After Brexit, the spigot of European Union (EU) funding could start to run dry for Cornwall.
The county in the far southwest corner of England has received more than 1 billion euros in EU funding since 2000, to boost the local economy. Now, faced with uncertainty over Brexit, some Cornwall-based businesses are making preparations for life without the EU.
"Cornwall in the past has had quite a lot of funding from the EU," said Rob Sanders, who founded Glas, an agri-tech startup in Cornwall. "I suppose we're transitioning to where perhaps businesses like ourselves will be able to help generate the economy and keep it running nicely."
Sanders and Colin Phillipson designed Glas to help farmers track key metrics including food supply and animal health. They said Glas will benefit local farmers who are worried about losing subsidies from the EU.
"It's being set up in light of uncertainty from Brexit because people want a way to really monitor how they're doing on the farm business and be able to improve their efficiency and ultimately their profitability," Sanders said.
Glas was created at a partly EU-funded tech incubator called Launchpad, which is located at Falmouth University in Cornwall. Michael Dickinson, commercialization and investment manager at Launchpad, said money from the European Regional Development Fund helped get the program off the ground.

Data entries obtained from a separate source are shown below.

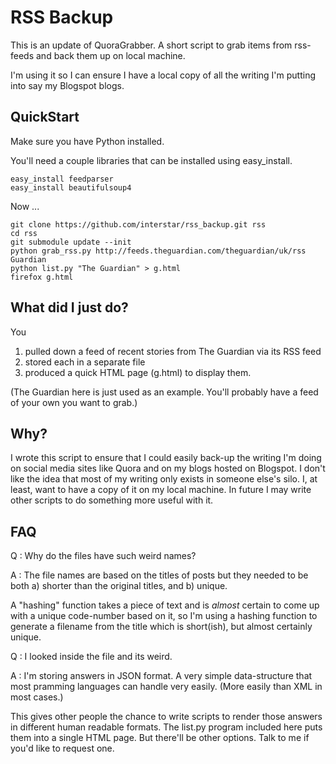 RSS Backup
==========

This is an update of QuoraGrabber. A short script to grab items from rss-feeds and back them up on local machine.

I'm using it so I can ensure I have a local copy of all the writing I'm putting into say my Blogspot blogs.

QuickStart
----------

Make sure you have Python installed. 

You'll need a couple libraries that can be installed using easy_install.

    easy_install feedparser
    easy_install beautifulsoup4
    

Now ...

    git clone https://github.com/interstar/rss_backup.git rss
    cd rss
    git submodule update --init
    python grab_rss.py http://feeds.theguardian.com/theguardian/uk/rss Guardian
    python list.py "The Guardian" > g.html
    firefox g.html
    

What did I just do?
-------------------

You 

1. pulled down a feed of recent stories from The Guardian via its RSS feed
2. stored each in a separate file
3. produced a quick HTML page (g.html) to display them.

(The Guardian here is just used as an example. You'll probably have a feed of your own you want to grab.)


Why?
----

I wrote this script to ensure that I could easily back-up the writing I'm doing on social media sites like 
Quora and on my blogs hosted on Blogspot. I don't like the idea that most of my writing only exists in 
someone else's silo. I, at least, want to have a copy of it on my local machine. In future I may write 
other scripts to do something more useful with it.


FAQ
---
Q : Why do the files have such weird names?

A : The file names are based on the titles of posts but they needed to be both a) shorter than the original titles, and b) unique.

A "hashing" function takes a piece of text and is *almost* certain to come up with a unique code-number based on it, so 
I'm using a hashing function to generate a filename from the title which is short(ish), but almost certainly unique.

Q : I looked inside the file and its weird.

A : I'm storing answers in JSON format. A very simple data-structure that most pramming languages can handle very 
easily. (More easily than XML in most cases.) 

This gives other people the chance to write scripts to render those answers in different human readable formats. The 
list.py program included here puts them into a single HTML page. But there'll be other options. Talk to me if you'd 
like to request one.




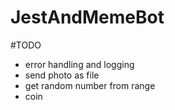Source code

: # JestAndMemeBot

#TODO
- error handling and logging
- send photo as file
- get random number from range
- coin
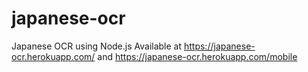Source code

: # japanese-ocr
Japanese OCR using Node.js
Available at https://japanese-ocr.herokuapp.com/
and https://japanese-ocr.herokuapp.com/mobile
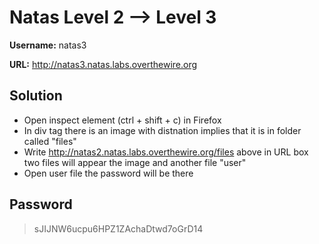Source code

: # Natas Level 2 --> Level 3

**Username:** natas3

**URL:**      http://natas3.natas.labs.overthewire.org

## Solution
* Open inspect element (ctrl + shift + c) in Firefox
* In div tag there is an image with distnation implies that it is in folder called "files"
* Write http://natas2.natas.labs.overthewire.org/files above in URL box two files will appear the image and another file "user"
* Open user file the password will be there

## Password
> sJIJNW6ucpu6HPZ1ZAchaDtwd7oGrD14

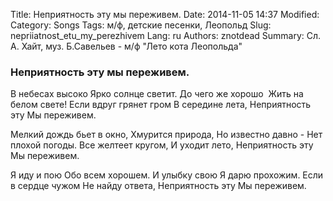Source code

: Title: Неприятность эту мы переживем.
Date: 2014-11-05 14:37
Modified: 
Category: Songs
Tags: м/ф, детские песенки, Леопольд
Slug: nepriiatnost_etu_my_perezhivem
Lang: ru
Authors: znotdead
Summary: Сл. А. Хайт, муз. Б.Савельев - м/ф "Лето кота Леопольда"

### Неприятность эту мы переживем.

В небесах высоко
Ярко солнце светит.
До чего же хорошо 
Жить на белом свете!
Если вдруг грянет гром
В середине лета,
Неприятность эту
Мы переживем.

Мелкий дождь бьет в окно,
Хмурится природа,
Но известно давно -
Нет плохой погоды.
Все желтеет кругом,
И уходит лето,
Неприятность эту 
Мы переживем.

Я иду и пою
Обо всем хорошем.
И улыбку свою
Я дарю прохожим.
Если в сердце чужом
Не найду ответа,
Неприятность эту
Мы переживем.
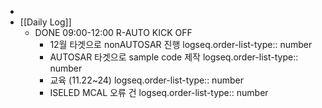 -
- [[Daily Log]]
	- DONE 09:00-12:00 R-AUTO KICK OFF
		- 12월 타겟으로 nonAUTOSAR 진행
		  logseq.order-list-type:: number
		- AUTOSAR 타겟으로 sample code 제작
		  logseq.order-list-type:: number
		- 교육 (11.22~24)
		  logseq.order-list-type:: number
		- ISELED MCAL 오류 건
		  logseq.order-list-type:: number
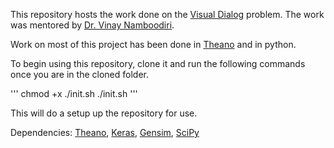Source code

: This repository hosts the work done on the [Visual Dialog](http://visualdialog.org/) problem. The work was mentored by [Dr. Vinay Namboodiri](http://www.cse.iitk.ac.in/users/vinaypn/).

Work on most of this project has been done in [Theano](http://deeplearning.net/software/theano/) and in python.

To begin using this repository, clone it and run the following commands once you are in the cloned folder.

'''
chmod +x ./init.sh
./init.sh
'''

This will do a setup up the repository for use.

Dependencies:
[Theano](http://deeplearning.net/software/theano/), [Keras](https://keras.io/), [Gensim](https://radimrehurek.com/gensim/models/word2vec.html), [SciPy](https://docs.scipy.org/doc/scipy-0.18.1/reference/tutorial/io.html)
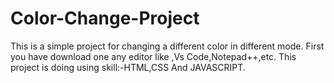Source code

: # Color-Change-Project
This is a simple project for changing a different color in different mode.
First you have download one any editor like ,Vs Code,Notepad++,etc.
This project is doing using skill:-HTML,CSS And JAVASCRIPT. 
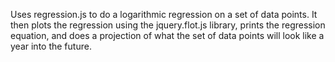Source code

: Uses regression.js to do a logarithmic regression on a set of data points. It then plots the regression using the jquery.flot.js library, prints the regression equation, and does a projection of what the set of data points will look like a year into the future.


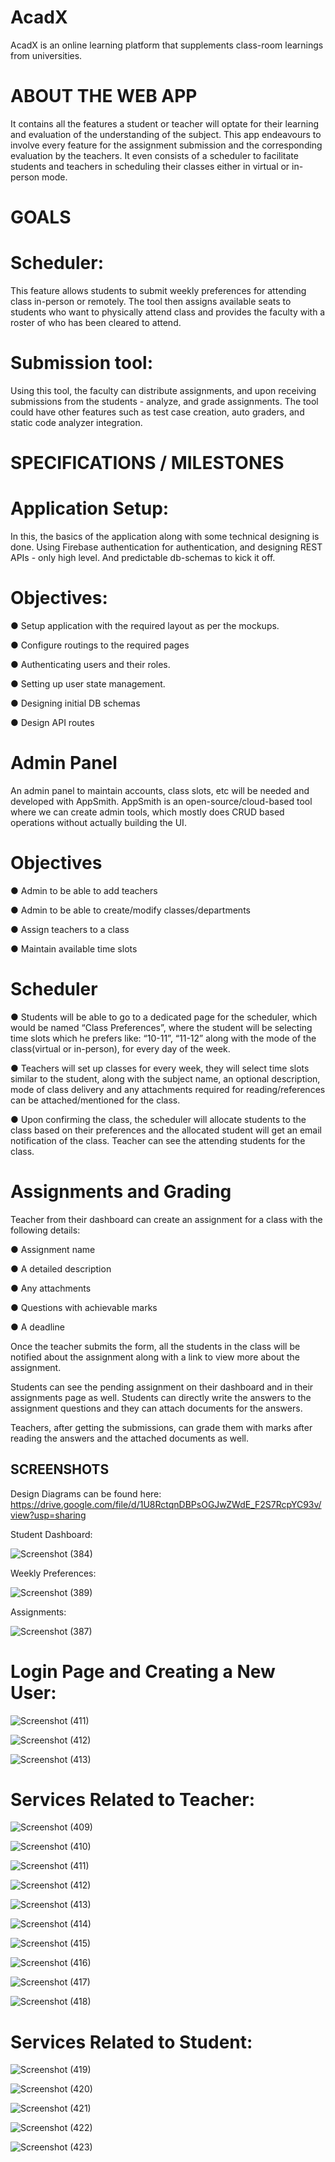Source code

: # AcadX
 
AcadX is an online learning platform that supplements class-room learnings from universities.

# ABOUT THE WEB APP
It contains all the features a student or teacher will optate for their learning and evaluation of the understanding of the subject. This app endeavours to involve every feature for the assignment submission and the corresponding evaluation by the teachers. It even consists of a scheduler to facilitate students and teachers in scheduling their classes either in virtual or in-person mode.

# GOALS
# Scheduler: 
This feature allows students to submit weekly preferences for attending class in-person or remotely. The tool then assigns available seats to students who want to physically attend class and provides the faculty with a roster of who has been cleared to attend. 
# Submission tool:
Using this tool, the faculty can distribute assignments, and upon receiving submissions from the students - analyze, and grade assignments. The tool could have other features such as test case creation, auto graders, and static code analyzer integration. 

# SPECIFICATIONS / MILESTONES

# Application Setup:
In this, the basics of the application along with some technical designing is done. Using Firebase authentication for authentication, and designing REST APIs - only high level. And predictable db-schemas to kick it off.

# Objectives:
●	Setup application with the required layout as per the mockups. 

●	Configure routings to the required pages

●	Authenticating users and their roles.

●	Setting up user state management.

●	Designing initial DB schemas

●	Design API routes

# Admin Panel
An admin panel to maintain accounts, class slots, etc will be needed and developed with AppSmith.
 AppSmith is an open-source/cloud-based tool where  we can create admin tools, which mostly does CRUD based operations without actually building the UI.
 
# Objectives

●	Admin to be able to add teachers

●	Admin to be able to create/modify classes/departments

●	Assign teachers to a class

●	Maintain available time slots

# Scheduler

● Students will be able to go to a dedicated page for the scheduler, which would be named “Class Preferences”, where the student will be selecting time slots which he prefers like: “10-11”, “11-12” along with the mode of the class(virtual or in-person), for every day of the week.

● Teachers will set up classes for every week, they will select time slots similar to the student, along with the subject name, an optional description, mode of class delivery and any attachments required for reading/references can be attached/mentioned for the class. 

● Upon confirming the class, the scheduler will allocate students to the class based on their preferences and the allocated student will get an email notification of the class. Teacher can see the attending students for the class.


# Assignments and Grading

Teacher from their dashboard can create an assignment for a class with the following details:

●	Assignment name

●	A detailed description

●	Any attachments

●	Questions with achievable marks

●	A deadline

Once the teacher submits the form, all the students in the class will be notified about the assignment along with a link to view more about the assignment.

Students can see the pending assignment on their dashboard and in their assignments page as well. Students can directly write the answers to the assignment questions and they can attach documents for the answers.

Teachers, after getting the submissions, can grade them with marks after reading the answers and the attached documents as well.

## SCREENSHOTS

Design Diagrams can be found here: https://drive.google.com/file/d/1U8RctqnDBPsOGJwZWdE_F2S7RcpYC93v/view?usp=sharing

Student Dashboard: 

![Screenshot (384)](https://user-images.githubusercontent.com/47274860/143727294-d2daa257-f61f-4c5a-b3ea-1a4fad610938.png)

Weekly Preferences:

![Screenshot (389)](https://user-images.githubusercontent.com/47274860/143727492-634b56cd-e43c-4560-8474-0c9a50d04d67.png)


Assignments:

![Screenshot (387)](https://user-images.githubusercontent.com/47274860/143727444-cc5c6b61-2c04-45cf-b247-0c943266a86b.png)

# Login Page and Creating a New User:

![Screenshot (411)](https://user-images.githubusercontent.com/47274860/143778485-16767f63-7ef4-46b8-aabc-c80f7142e852.png)

![Screenshot (412)](https://user-images.githubusercontent.com/47274860/143778489-de84b34f-a329-4fbc-8de3-1415a2ad700c.png)

![Screenshot (413)](https://user-images.githubusercontent.com/47274860/143778490-da01bf9e-bbd0-4503-bdba-29240b61cfcc.png)

# Services Related to Teacher:

![Screenshot (409)](https://user-images.githubusercontent.com/47274860/143778750-ee7ad30d-be65-4615-97a5-9d31f4edd101.png)

![Screenshot (410)](https://user-images.githubusercontent.com/47274860/143778751-a2ab3e03-c3d8-4000-9e1f-7bfbc2bf03b8.png)

![Screenshot (411)](https://user-images.githubusercontent.com/47274860/143778752-7531331b-0d47-4b95-b48b-1e6e2a0c57fd.png)

![Screenshot (412)](https://user-images.githubusercontent.com/47274860/143778754-94bced33-99d1-404b-9956-e19573bd1a21.png)

![Screenshot (413)](https://user-images.githubusercontent.com/47274860/143778755-66148415-3ff4-416d-8e0e-9f65652adc12.png)

![Screenshot (414)](https://user-images.githubusercontent.com/47274860/143778757-2d00eed3-a390-4253-8cae-e8216e321905.png)

![Screenshot (415)](https://user-images.githubusercontent.com/47274860/143778759-deccfbf7-77cf-45f7-9437-a88d1a3053ae.png)

![Screenshot (416)](https://user-images.githubusercontent.com/47274860/143778761-aca58558-4eb2-4390-920b-527b49c2fe34.png)

![Screenshot (417)](https://user-images.githubusercontent.com/47274860/143778762-7d15864a-7642-463e-a24c-27c9a03d0278.png)

![Screenshot (418)](https://user-images.githubusercontent.com/47274860/143778763-647f12b4-9c48-4482-bd21-c18462a63c2f.png)


# Services Related to Student:

![Screenshot (419)](https://user-images.githubusercontent.com/47274860/143778852-7dd91ec5-a7b0-4f17-9eb1-f468396b6e75.png)

![Screenshot (420)](https://user-images.githubusercontent.com/47274860/143778853-9c167fd7-d103-4889-bce7-3f8dccf0b5ee.png)

![Screenshot (421)](https://user-images.githubusercontent.com/47274860/143778855-12b6627b-48e1-48f6-a857-379fb44c0109.png)

![Screenshot (422)](https://user-images.githubusercontent.com/47274860/143778857-230f3d77-5634-4125-8ca2-b24fc7eb946b.png)

![Screenshot (423)](https://user-images.githubusercontent.com/47274860/143778858-e0371b25-4dbc-463a-a2d2-c89343dc618f.png)






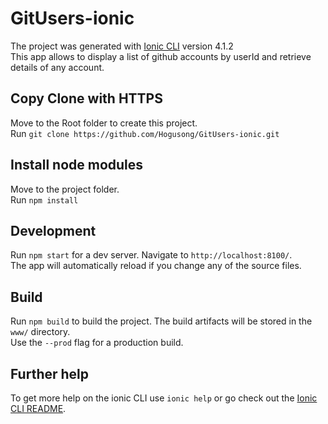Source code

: # GitUsers-ionic

The project was generated with [Ionic CLI](https://github.com/ionic-team/ionic-cli) version 4.1.2   
This app allows to display a list of github accounts by userId and retrieve details of any account.


## Copy Clone with HTTPS

Move to the Root folder to create this project.   
Run `git clone https://github.com/Hogusong/GitUsers-ionic.git`

## Install node modules

Move to the project folder.   
Run `npm install`

## Development

Run `npm start` for a dev server. Navigate to `http://localhost:8100/`.   
The app will automatically reload if you change any of the source files.

## Build

Run `npm build` to build the project. The build artifacts will be stored in the `www/` directory.   
Use the `--prod` flag for a production build.

## Further help

To get more help on the ionic CLI use `ionic help` or go check out the [Ionic CLI README](https://github.com/ionic-team/ionic-cli/blob/master/README.md).
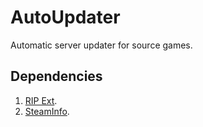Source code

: # AutoUpdater
Automatic server updater for source games.
## **Dependencies**
1. [RIP Ext](https://github.com/ErikMinekus/sm-ripext/releases/latest/).
2. [SteamInfo](https://github.com/KoNLiG/SteamInfo).

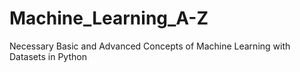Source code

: # Machine_Learning_A-Z
Necessary Basic and Advanced Concepts of Machine Learning with Datasets in Python
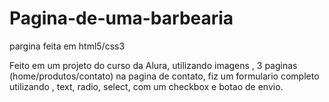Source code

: # Pagina-de-uma-barbearia
pargina feita em html5/css3

Feito em um projeto do curso da Alura, utilizando imagens , 3 paginas (home/produtos/contato)
na pagina de contato, fiz um formulario completo utilizando , text, radio, select, com um checkbox e botao de envio.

"The funding was there to kickstart the process," he said. "Ultimately, we should be self-sufficient."
Fiona Campbell-Howes also benefited from EU funds to kickstart her business. She moved from London to Cornwall 10 years ago, when she launched her own copywriting agency Radix Communications. She now employs more than a dozen workers and writes for large global firms including Amazon and Oracle.
"The EU funding was really essential to me starting out the business," Campbell-Howes said. "Without it, we wouldn't be where we are today."
Beyond funding, the EU provided Campbell-Howes with support and training for things like management coaching and cash flow. She said her biggest concern about Brexit is that new business owners won't be able to take advantage of these programs like she did.
"Cornwall is a really entrepreneurial county," she said. "There are lots of people here setting up their own businesses, lots of creative people who are setting up creative businesses, but don't necessarily have the kind of business management skills that you need, especially not to get a business off the ground."
Campbell-Howes said she understands that some businesses in Cornwall, like hers, have benefited more than others from EU support. Cornwall's fishing industry, for example, has been vocal about EU restrictions on business and trade. As a county, 57 percent of people in Cornwall voted to leave the European Union.
"We've seen so much here, the impact of the investment, that's not true for everywhere in Cornwall," Campbell-Howes said.
She is now one face of a campaign that's partly funded by the EU to bring more business and investment into Cornwall. "Invest in Cornwall" aims to lure more tech companies and entrepreneurs to the county by touting benefits like high-speed internet connectivity and work-life balance.
Nicola Lloyd, head of inward investment at Invest in Cornwall, said the campaign is part of an effort to futureproof the region's economy.
"Cornwall has always been quite good at coming up with new innovations," Lloyd said.